<<<<

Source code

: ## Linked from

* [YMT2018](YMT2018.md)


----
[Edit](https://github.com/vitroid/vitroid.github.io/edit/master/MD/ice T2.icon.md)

>>>>

**What you should do:** Write the lines out verbatim, from the one with "## Linked from" through the last line of the entries, and stop there.

**Solution below:**
: ## Linked from

* [YMT2018](YMT2018.md)


----
[Edit](https://github.com/vitroid/vitroid.github.io/edit/master/MD/ice T2.icon.md)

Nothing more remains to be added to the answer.